[Material to process]

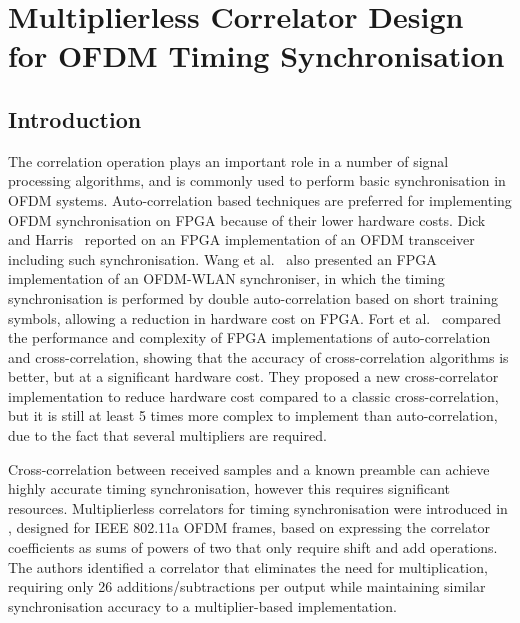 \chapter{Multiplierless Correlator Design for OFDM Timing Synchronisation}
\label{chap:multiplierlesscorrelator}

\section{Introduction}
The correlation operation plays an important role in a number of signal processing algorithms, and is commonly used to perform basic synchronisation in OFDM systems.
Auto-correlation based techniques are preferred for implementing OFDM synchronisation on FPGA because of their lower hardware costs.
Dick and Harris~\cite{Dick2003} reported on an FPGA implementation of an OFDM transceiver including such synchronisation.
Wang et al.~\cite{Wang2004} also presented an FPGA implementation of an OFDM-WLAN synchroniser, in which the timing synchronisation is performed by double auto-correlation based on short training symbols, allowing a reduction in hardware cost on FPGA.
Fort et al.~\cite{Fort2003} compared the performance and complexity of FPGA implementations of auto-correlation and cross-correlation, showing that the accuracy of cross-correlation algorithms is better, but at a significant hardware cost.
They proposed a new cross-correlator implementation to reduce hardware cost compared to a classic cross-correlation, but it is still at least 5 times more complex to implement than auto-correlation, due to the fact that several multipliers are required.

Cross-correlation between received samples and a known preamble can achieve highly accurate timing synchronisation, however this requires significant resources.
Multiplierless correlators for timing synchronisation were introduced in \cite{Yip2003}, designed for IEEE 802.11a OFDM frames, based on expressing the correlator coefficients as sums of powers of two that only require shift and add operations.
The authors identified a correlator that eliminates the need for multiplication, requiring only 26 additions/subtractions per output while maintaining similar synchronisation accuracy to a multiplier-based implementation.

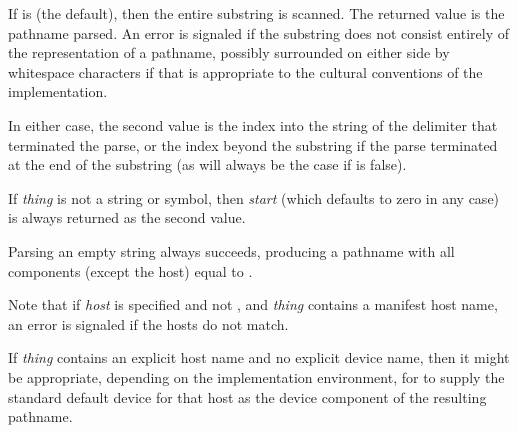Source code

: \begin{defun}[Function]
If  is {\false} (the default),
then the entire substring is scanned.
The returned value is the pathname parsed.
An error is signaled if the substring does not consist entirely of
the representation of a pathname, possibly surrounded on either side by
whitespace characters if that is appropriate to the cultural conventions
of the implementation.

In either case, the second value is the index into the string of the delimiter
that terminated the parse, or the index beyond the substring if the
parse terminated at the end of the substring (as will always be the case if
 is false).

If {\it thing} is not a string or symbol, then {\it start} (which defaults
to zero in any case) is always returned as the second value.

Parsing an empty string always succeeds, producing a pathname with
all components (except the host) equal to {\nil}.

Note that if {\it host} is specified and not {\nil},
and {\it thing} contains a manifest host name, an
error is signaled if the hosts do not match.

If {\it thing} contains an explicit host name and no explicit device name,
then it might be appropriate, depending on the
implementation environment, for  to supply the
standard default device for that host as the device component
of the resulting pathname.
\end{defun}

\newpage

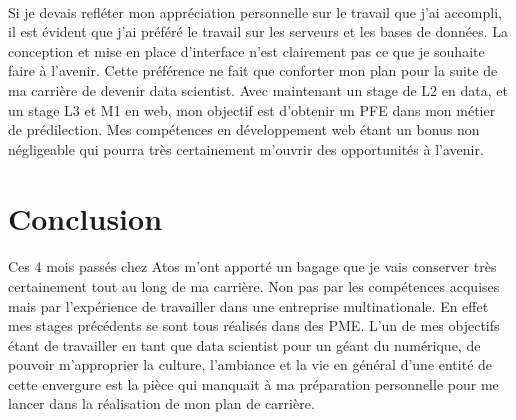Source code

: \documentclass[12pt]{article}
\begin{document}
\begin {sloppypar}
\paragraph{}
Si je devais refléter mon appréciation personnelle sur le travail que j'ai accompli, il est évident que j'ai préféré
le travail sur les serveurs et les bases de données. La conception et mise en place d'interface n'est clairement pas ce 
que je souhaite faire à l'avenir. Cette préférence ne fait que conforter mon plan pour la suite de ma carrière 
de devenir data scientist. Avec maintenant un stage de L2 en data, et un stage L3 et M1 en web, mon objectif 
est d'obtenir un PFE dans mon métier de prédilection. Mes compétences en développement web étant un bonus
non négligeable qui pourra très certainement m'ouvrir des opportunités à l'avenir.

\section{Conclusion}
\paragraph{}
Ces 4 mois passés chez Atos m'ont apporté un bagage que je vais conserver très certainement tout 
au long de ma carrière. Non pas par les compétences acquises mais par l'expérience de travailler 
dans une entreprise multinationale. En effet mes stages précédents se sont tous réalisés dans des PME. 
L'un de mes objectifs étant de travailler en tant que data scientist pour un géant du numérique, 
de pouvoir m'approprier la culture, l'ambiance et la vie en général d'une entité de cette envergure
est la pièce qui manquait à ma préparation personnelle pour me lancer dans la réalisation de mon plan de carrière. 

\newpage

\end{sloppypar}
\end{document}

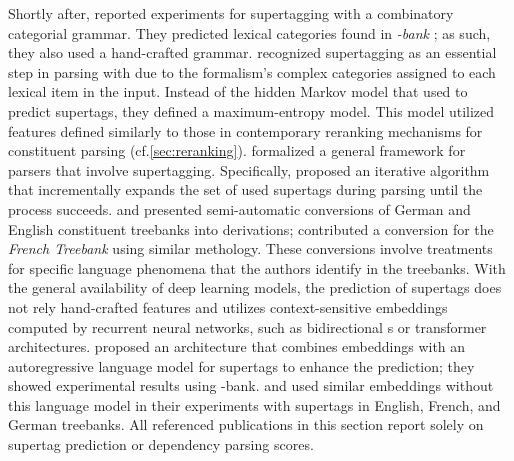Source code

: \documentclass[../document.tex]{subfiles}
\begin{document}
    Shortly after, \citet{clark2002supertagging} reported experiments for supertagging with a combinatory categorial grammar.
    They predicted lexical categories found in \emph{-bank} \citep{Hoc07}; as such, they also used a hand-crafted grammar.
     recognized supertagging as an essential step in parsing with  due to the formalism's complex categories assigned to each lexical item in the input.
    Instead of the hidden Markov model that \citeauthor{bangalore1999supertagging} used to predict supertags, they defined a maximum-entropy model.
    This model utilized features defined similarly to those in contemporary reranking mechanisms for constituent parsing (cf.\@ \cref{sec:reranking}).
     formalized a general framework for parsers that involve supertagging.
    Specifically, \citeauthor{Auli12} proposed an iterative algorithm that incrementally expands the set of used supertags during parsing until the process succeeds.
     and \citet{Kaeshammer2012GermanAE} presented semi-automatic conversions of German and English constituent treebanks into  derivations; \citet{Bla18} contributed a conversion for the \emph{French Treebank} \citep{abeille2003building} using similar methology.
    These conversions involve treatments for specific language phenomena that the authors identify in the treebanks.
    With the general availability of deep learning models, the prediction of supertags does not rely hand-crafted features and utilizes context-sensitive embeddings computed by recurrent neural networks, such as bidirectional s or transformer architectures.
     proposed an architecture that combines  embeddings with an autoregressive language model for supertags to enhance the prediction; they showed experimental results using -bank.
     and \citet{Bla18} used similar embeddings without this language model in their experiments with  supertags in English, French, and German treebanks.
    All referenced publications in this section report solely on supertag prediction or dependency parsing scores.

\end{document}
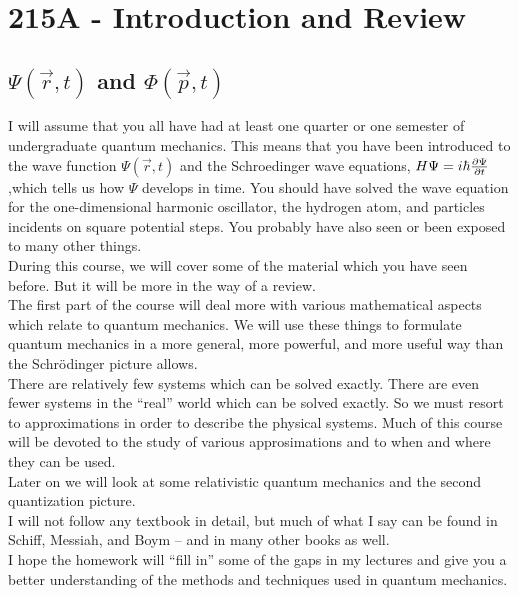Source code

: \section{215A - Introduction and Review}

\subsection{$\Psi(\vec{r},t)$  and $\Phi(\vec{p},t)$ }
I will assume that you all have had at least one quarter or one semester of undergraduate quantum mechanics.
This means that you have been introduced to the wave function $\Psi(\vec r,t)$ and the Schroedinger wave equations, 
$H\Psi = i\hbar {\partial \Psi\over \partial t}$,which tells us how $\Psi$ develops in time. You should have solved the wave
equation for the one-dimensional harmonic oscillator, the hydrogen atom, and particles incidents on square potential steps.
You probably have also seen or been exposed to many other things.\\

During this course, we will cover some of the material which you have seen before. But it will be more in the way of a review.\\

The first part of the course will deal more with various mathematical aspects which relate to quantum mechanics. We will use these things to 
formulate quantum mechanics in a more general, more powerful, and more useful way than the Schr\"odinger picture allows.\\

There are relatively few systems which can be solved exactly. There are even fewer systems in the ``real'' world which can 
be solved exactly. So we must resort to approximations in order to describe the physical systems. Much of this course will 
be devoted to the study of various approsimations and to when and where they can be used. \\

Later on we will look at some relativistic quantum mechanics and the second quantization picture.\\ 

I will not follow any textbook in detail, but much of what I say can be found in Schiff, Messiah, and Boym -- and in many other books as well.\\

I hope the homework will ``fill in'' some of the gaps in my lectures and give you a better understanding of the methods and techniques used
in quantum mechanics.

[Work instructions]
Using the listing above, report each line that mentions the word "personnelle".

[Your solution]
Si je devais refléter mon appréciation personnelle sur le travail que j'ai accompli, il est évident que j'ai préféré
est la pièce qui manquait à ma préparation personnelle pour me lancer dans la réalisation de mon plan de carrière. 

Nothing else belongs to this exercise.